== GIVEN INFORMATION ==

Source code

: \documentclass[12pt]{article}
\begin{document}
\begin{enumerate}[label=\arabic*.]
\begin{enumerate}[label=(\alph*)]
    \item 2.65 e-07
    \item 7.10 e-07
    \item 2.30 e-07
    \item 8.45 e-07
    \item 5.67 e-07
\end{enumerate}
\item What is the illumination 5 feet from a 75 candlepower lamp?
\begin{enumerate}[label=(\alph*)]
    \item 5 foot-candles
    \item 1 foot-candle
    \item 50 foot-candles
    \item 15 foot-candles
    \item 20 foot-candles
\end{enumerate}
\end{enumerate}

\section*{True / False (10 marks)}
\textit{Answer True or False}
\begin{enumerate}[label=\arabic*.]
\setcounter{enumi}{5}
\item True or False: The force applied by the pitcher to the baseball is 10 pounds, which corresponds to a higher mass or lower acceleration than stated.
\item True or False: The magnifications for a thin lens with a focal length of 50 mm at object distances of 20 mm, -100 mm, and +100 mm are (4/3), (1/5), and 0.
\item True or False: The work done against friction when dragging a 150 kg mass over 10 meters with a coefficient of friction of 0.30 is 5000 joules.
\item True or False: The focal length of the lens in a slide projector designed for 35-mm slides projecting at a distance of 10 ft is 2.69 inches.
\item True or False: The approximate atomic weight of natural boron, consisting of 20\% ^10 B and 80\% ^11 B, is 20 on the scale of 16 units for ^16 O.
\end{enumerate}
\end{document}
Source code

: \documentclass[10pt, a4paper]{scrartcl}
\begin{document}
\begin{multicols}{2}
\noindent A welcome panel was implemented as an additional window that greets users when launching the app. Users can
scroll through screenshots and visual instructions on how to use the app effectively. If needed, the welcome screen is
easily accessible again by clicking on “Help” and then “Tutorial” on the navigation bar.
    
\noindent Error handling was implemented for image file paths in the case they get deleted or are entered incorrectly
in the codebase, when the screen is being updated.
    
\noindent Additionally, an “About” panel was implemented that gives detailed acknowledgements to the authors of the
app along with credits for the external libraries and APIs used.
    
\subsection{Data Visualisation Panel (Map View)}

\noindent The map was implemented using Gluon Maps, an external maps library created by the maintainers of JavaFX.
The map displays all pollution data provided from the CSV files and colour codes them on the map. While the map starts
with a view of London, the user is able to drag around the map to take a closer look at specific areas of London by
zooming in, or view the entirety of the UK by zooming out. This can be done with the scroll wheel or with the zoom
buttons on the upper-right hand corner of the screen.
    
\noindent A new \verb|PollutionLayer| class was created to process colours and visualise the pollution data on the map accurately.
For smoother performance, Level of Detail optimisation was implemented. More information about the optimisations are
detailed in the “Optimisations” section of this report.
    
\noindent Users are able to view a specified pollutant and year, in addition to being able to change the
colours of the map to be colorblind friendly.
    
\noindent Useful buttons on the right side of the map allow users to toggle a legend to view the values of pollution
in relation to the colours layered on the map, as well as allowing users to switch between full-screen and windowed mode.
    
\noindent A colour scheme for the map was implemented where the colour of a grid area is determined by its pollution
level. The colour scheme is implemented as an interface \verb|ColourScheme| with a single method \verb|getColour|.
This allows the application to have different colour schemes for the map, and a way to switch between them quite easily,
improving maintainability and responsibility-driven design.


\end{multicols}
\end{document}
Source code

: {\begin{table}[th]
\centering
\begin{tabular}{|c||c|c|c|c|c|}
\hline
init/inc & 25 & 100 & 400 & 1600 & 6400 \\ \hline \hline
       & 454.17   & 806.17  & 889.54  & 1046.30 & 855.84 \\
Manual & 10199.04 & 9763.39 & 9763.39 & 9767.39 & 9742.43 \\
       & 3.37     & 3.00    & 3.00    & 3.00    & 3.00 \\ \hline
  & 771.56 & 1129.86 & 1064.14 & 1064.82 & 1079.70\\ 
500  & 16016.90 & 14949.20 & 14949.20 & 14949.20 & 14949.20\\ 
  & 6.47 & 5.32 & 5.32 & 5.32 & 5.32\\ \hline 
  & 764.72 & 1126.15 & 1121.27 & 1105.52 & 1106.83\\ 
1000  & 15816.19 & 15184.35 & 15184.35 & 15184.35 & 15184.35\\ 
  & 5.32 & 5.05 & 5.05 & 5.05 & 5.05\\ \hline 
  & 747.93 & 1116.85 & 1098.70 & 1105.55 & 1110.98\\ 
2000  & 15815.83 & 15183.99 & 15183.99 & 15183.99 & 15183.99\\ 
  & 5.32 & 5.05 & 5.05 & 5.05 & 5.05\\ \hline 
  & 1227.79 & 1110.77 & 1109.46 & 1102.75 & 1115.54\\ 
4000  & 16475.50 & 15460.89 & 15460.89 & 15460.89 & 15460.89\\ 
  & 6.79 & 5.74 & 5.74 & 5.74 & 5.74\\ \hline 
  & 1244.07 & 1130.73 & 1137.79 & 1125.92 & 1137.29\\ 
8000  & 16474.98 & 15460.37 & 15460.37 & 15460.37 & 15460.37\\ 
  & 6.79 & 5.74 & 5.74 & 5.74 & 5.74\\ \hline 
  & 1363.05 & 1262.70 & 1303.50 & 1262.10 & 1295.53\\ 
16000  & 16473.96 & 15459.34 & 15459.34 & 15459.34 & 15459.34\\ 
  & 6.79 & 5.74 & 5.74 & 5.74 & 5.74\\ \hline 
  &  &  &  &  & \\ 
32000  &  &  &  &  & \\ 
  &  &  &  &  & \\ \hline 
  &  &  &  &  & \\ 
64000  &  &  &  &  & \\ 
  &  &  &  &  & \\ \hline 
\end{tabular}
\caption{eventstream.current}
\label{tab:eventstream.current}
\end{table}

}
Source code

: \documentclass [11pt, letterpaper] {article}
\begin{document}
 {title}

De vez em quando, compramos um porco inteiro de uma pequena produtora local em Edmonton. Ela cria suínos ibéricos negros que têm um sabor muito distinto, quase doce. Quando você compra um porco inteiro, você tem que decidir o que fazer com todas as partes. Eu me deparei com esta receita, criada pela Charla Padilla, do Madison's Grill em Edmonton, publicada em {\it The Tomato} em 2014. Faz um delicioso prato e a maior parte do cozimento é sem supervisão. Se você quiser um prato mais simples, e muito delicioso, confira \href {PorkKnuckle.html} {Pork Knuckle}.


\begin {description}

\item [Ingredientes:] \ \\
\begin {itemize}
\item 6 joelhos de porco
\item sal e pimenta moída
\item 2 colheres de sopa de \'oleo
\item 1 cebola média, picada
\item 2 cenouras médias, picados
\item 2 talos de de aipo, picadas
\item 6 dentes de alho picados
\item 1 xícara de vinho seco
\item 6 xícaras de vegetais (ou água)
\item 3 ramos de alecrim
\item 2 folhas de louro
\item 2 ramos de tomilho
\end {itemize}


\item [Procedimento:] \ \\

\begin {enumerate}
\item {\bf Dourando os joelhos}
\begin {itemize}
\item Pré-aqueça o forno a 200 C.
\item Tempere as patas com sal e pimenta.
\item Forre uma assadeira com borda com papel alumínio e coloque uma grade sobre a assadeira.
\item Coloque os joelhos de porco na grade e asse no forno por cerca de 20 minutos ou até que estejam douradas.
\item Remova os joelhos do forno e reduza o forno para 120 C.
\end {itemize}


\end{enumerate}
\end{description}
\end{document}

===

§ GOAL OF THE EXERCISE:
A single number is expected: how many lines in the records contain the string "picados".

§ ANSWER FOR THIS EXERCISE:
2